Your task:
Please copy every line from the following entries in which the word "references" appears.

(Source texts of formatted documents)
========

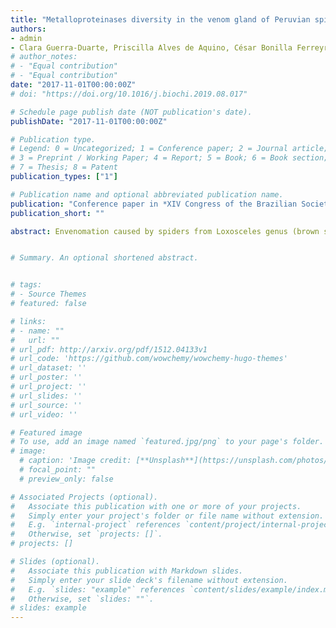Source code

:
 ```yaml
---
title: "Metalloproteinases diversity in the venom gland of Peruvian spider Loxosceles laeta revealed by transcriptome analysis"
authors:
- admin
- Clara Guerra-Duarte, Priscilla Alves de Aquino, César Bonilla Ferreyra, Evanguedes Kalapothakis, Carlos Chávez-Olórtegui
# author_notes:
# - "Equal contribution"
# - "Equal contribution"
date: "2017-11-01T00:00:00Z"
# doi: "https://doi.org/10.1016/j.biochi.2019.08.017"

# Schedule page publish date (NOT publication's date).
publishDate: "2017-11-01T00:00:00Z"

# Publication type.
# Legend: 0 = Uncategorized; 1 = Conference paper; 2 = Journal article;
# 3 = Preprint / Working Paper; 4 = Report; 5 = Book; 6 = Book section;
# 7 = Thesis; 8 = Patent
publication_types: ["1"]

# Publication name and optional abbreviated publication name.
publication: "Conference paper in *XIV Congress of the Brazilian Society of Toxinology*"
publication_short: ""

abstract: Envenomation caused by spiders from Loxosceles genus (brown spiders) is a worldwide public health problem. Loxosceles venom is composed by several toxins, responsible for dermonecrotic, hemorrhagic and edematogenic effects. In Peru, L. laeta is considered the most medically relevant species. A family of metalloproteases, also named astacin-like proteins, was described in Loxosceles venom with great importance for hemostatic disorders in natural and experimental envenomations. The next generation sequencing has the power to generate much greater information than before, so its necessary to use in the analysis of venom complexes. The present work aimed to describe the metalloproteinases content found in Peruvian Loxosceles laeta venom gland transcriptome through next generation sequencing and to compare these sequences with other previously described spider metalloproteinases. Results obtained in this work represent the first landscape of components of a Peruvian spider venom gland, revealing the complexity of molecules expressed in this tissue, with great potential for future uses in medical and evolutionary studies.


# Summary. An optional shortened abstract.


# tags:
# - Source Themes
# featured: false

# links:
# - name: ""
#   url: ""
# url_pdf: http://arxiv.org/pdf/1512.04133v1
# url_code: 'https://github.com/wowchemy/wowchemy-hugo-themes'
# url_dataset: ''
# url_poster: ''
# url_project: ''
# url_slides: ''
# url_source: ''
# url_video: ''

# Featured image
# To use, add an image named `featured.jpg/png` to your page's folder. 
# image:
  # caption: 'Image credit: [**Unsplash**](https://unsplash.com/photos/jdD8gXaTZsc)'
  # focal_point: ""
  # preview_only: false

# Associated Projects (optional).
#   Associate this publication with one or more of your projects.
#   Simply enter your project's folder or file name without extension.
#   E.g. `internal-project` references `content/project/internal-project/index.md`.
#   Otherwise, set `projects: []`.
# projects: []

# Slides (optional).
#   Associate this publication with Markdown slides.
#   Simply enter your slide deck's filename without extension.
#   E.g. `slides: "example"` references `content/slides/example/index.md`.
#   Otherwise, set `slides: ""`.
# slides: example
---
```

========

Result for this exercise:
#   E.g. `internal-project` references `content/project/internal-project/index.md`.
#   E.g. `slides: "example"` references `content/slides/example/index.md`.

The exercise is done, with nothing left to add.